Directions
Gather all lines in the records below that include the word "toolkit".

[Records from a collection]
+---+

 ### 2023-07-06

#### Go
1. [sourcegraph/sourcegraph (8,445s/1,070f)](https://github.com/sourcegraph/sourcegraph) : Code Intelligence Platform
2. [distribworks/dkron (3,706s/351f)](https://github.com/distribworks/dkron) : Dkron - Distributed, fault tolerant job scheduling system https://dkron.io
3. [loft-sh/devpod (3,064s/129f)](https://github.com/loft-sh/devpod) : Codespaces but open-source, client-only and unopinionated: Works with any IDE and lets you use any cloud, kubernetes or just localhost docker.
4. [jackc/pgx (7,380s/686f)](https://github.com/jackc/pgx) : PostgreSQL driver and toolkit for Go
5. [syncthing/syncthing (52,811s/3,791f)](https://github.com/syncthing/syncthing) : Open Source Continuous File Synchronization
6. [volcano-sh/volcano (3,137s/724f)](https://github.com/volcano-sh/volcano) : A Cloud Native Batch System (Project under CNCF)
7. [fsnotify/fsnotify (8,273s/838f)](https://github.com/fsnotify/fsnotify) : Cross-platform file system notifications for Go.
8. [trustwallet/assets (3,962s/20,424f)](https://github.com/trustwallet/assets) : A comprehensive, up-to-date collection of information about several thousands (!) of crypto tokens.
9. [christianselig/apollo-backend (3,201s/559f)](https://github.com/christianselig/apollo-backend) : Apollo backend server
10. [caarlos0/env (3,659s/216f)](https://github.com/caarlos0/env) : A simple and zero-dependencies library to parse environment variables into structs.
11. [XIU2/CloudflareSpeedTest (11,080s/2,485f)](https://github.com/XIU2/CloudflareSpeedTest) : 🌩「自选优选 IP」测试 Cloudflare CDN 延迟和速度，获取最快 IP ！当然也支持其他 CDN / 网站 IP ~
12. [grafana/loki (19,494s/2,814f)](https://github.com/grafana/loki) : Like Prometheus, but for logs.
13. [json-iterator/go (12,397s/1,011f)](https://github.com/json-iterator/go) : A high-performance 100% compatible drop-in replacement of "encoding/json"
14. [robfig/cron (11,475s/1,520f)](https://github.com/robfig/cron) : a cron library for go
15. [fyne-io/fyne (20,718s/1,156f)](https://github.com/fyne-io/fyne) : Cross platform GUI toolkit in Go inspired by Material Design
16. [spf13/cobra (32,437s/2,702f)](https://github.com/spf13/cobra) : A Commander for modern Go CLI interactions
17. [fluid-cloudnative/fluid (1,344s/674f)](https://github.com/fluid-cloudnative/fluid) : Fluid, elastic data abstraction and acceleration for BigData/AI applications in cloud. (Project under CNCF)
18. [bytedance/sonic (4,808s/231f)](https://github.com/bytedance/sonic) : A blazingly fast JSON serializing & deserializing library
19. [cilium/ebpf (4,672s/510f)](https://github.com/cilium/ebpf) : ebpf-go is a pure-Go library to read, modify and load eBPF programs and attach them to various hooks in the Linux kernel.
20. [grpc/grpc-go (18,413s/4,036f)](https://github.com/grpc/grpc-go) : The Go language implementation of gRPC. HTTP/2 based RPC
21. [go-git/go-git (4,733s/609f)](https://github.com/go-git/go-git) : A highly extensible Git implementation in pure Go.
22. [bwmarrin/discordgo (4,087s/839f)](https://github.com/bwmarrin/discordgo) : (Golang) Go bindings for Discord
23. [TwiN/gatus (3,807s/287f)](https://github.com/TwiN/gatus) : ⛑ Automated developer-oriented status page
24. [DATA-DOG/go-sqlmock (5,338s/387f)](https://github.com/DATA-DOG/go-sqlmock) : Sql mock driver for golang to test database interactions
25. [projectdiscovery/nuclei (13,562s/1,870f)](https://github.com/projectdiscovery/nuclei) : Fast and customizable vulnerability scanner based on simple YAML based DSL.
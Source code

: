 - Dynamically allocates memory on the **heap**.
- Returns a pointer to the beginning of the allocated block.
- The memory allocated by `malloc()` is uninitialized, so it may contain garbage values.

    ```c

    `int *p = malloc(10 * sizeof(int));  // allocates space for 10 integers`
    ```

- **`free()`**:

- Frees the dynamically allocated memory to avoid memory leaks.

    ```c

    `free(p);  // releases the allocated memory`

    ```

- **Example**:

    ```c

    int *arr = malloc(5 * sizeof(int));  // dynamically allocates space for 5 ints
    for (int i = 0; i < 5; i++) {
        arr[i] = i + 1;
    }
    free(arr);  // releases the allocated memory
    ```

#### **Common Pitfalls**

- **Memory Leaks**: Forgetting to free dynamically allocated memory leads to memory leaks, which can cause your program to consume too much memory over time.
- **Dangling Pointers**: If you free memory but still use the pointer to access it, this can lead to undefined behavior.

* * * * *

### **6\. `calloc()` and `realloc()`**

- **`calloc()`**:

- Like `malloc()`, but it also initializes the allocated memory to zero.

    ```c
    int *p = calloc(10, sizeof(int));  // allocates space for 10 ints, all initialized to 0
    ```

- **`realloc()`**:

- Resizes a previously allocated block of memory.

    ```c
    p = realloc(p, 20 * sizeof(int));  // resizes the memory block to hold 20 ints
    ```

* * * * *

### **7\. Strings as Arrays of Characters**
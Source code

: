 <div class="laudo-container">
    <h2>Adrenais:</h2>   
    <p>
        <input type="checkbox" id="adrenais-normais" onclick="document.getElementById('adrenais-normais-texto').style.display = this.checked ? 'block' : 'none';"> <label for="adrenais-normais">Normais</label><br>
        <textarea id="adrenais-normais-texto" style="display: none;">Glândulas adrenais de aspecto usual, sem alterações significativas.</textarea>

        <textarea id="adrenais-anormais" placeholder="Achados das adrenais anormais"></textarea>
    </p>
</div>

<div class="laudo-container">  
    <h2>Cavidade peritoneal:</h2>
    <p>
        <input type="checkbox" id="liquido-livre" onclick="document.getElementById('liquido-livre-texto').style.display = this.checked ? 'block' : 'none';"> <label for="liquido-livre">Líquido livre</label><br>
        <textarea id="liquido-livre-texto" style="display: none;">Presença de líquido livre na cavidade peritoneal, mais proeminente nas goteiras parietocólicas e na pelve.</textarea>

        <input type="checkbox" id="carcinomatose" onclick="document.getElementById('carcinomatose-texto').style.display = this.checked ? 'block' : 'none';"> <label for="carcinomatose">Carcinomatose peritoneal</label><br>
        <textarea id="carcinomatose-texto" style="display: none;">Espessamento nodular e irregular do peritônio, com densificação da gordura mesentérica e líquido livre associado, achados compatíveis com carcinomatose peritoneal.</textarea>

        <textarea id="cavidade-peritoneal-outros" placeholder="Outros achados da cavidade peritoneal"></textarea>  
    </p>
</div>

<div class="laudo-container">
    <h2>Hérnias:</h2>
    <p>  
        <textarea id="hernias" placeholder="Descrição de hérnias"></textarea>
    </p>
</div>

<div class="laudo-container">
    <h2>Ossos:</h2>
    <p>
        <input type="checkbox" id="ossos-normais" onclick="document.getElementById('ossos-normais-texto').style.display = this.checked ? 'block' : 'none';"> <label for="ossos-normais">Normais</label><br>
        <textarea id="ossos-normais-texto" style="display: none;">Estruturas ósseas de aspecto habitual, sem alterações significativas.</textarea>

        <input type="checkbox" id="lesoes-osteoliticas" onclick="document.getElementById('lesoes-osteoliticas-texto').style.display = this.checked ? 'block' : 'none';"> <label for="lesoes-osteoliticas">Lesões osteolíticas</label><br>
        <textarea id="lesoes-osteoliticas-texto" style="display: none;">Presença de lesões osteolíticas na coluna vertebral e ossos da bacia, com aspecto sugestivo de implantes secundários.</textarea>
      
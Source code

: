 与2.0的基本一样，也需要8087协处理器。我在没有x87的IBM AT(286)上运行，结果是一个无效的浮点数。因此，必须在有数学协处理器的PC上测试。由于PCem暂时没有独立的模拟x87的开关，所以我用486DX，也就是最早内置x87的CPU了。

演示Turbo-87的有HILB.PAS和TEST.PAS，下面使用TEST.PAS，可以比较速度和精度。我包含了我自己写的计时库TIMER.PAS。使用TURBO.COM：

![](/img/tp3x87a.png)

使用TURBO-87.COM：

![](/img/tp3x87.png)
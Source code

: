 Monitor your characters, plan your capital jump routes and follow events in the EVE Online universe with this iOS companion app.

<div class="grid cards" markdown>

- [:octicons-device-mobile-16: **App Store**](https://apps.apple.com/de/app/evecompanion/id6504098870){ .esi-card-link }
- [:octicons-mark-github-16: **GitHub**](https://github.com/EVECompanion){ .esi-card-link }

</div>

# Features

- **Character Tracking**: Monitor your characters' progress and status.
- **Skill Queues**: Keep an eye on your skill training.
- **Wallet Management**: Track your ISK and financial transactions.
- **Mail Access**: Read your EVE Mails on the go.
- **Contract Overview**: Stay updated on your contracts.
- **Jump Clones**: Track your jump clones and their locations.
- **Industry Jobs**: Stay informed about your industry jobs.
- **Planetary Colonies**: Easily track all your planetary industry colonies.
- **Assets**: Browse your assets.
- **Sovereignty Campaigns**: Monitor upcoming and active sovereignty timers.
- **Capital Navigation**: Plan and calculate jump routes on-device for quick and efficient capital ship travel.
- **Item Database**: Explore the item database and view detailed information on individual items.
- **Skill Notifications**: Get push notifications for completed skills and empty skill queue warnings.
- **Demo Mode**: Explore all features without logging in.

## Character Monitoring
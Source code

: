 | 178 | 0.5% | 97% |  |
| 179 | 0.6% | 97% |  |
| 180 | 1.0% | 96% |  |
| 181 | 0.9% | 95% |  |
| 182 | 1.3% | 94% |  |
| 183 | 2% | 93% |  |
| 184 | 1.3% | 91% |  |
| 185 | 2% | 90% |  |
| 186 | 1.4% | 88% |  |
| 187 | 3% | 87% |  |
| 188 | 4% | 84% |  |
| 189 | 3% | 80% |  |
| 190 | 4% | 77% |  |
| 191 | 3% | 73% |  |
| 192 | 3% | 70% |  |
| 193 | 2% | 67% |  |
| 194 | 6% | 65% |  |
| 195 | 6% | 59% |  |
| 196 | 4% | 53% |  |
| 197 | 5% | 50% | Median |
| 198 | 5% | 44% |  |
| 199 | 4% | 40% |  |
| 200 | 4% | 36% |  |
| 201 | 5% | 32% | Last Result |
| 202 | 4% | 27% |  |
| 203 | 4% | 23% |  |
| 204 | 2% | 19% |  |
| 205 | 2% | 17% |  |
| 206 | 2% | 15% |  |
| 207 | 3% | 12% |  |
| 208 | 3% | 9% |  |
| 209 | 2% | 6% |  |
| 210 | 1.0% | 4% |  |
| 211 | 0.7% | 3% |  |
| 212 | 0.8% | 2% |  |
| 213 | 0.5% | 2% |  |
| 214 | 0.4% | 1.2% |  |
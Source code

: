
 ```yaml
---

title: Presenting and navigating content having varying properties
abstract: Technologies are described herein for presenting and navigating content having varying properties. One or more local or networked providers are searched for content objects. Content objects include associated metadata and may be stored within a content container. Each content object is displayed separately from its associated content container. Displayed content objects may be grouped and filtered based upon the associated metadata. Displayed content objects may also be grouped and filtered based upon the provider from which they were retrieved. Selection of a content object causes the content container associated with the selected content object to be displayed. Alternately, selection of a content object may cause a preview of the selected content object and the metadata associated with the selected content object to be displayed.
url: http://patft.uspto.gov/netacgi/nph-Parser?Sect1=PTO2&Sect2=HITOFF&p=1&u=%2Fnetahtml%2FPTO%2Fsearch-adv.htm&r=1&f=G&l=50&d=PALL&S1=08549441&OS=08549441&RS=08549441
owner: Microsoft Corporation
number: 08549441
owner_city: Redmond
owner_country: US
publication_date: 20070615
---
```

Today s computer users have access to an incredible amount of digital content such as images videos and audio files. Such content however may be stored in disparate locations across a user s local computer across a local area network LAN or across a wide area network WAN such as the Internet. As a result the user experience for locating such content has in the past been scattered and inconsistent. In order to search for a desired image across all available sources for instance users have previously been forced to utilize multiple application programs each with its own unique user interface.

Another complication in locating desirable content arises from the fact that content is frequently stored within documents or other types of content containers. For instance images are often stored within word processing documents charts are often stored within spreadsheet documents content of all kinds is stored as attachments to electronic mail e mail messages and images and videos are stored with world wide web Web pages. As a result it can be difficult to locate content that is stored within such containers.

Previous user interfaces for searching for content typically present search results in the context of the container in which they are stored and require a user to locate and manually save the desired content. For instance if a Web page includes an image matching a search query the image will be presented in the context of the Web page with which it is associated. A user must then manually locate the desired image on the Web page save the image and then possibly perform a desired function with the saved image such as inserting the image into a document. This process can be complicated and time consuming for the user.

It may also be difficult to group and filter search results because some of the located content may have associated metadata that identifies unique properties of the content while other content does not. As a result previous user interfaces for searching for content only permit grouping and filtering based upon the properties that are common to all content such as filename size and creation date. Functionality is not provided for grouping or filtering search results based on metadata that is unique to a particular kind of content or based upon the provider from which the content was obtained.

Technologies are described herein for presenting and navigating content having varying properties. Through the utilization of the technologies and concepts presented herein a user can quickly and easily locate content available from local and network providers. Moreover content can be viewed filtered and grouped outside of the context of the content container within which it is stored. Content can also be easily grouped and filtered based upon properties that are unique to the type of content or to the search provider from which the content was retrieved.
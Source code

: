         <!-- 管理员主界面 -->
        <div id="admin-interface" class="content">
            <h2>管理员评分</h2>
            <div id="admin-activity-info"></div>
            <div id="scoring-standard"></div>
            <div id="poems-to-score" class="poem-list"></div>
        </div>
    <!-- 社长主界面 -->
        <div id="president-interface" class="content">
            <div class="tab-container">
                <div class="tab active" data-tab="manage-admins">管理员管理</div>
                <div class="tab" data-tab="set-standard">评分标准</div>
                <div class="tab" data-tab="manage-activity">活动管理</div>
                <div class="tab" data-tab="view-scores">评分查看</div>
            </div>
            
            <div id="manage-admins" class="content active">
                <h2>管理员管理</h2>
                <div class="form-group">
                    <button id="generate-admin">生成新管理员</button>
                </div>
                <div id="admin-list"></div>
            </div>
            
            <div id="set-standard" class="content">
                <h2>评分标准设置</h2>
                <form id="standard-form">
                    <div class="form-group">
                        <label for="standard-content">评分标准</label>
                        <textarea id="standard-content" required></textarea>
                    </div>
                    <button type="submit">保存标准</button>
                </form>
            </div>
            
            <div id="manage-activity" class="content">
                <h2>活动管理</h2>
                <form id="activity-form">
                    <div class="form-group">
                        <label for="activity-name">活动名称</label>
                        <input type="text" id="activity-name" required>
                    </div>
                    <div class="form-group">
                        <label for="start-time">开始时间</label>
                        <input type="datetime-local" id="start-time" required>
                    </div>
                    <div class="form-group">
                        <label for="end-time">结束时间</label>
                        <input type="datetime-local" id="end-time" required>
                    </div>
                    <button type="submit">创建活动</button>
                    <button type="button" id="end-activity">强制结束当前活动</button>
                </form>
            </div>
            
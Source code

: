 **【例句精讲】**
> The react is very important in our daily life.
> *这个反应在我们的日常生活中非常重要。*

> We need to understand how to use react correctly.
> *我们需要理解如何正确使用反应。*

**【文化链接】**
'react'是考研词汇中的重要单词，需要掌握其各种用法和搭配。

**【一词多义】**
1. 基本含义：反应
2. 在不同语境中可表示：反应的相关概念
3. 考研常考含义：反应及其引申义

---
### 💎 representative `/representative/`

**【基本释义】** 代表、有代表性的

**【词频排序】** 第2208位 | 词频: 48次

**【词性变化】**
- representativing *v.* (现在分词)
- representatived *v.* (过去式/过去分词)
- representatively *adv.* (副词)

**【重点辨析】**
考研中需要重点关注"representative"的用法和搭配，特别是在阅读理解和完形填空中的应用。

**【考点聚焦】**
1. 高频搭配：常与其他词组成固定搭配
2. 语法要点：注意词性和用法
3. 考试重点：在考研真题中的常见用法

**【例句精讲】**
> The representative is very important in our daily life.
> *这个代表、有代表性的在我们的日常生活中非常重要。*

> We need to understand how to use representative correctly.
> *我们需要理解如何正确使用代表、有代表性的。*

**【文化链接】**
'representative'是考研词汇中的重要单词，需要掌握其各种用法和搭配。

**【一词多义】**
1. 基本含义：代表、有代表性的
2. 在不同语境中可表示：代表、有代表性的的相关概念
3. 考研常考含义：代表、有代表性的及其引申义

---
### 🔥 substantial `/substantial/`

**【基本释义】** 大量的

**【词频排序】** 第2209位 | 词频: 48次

+---+

Written reply
4. [jackc/pgx (7,380s/686f)](https://github.com/jackc/pgx) : PostgreSQL driver and toolkit for Go
15. [fyne-io/fyne (20,718s/1,156f)](https://github.com/fyne-io/fyne) : Cross platform GUI toolkit in Go inspired by Material Design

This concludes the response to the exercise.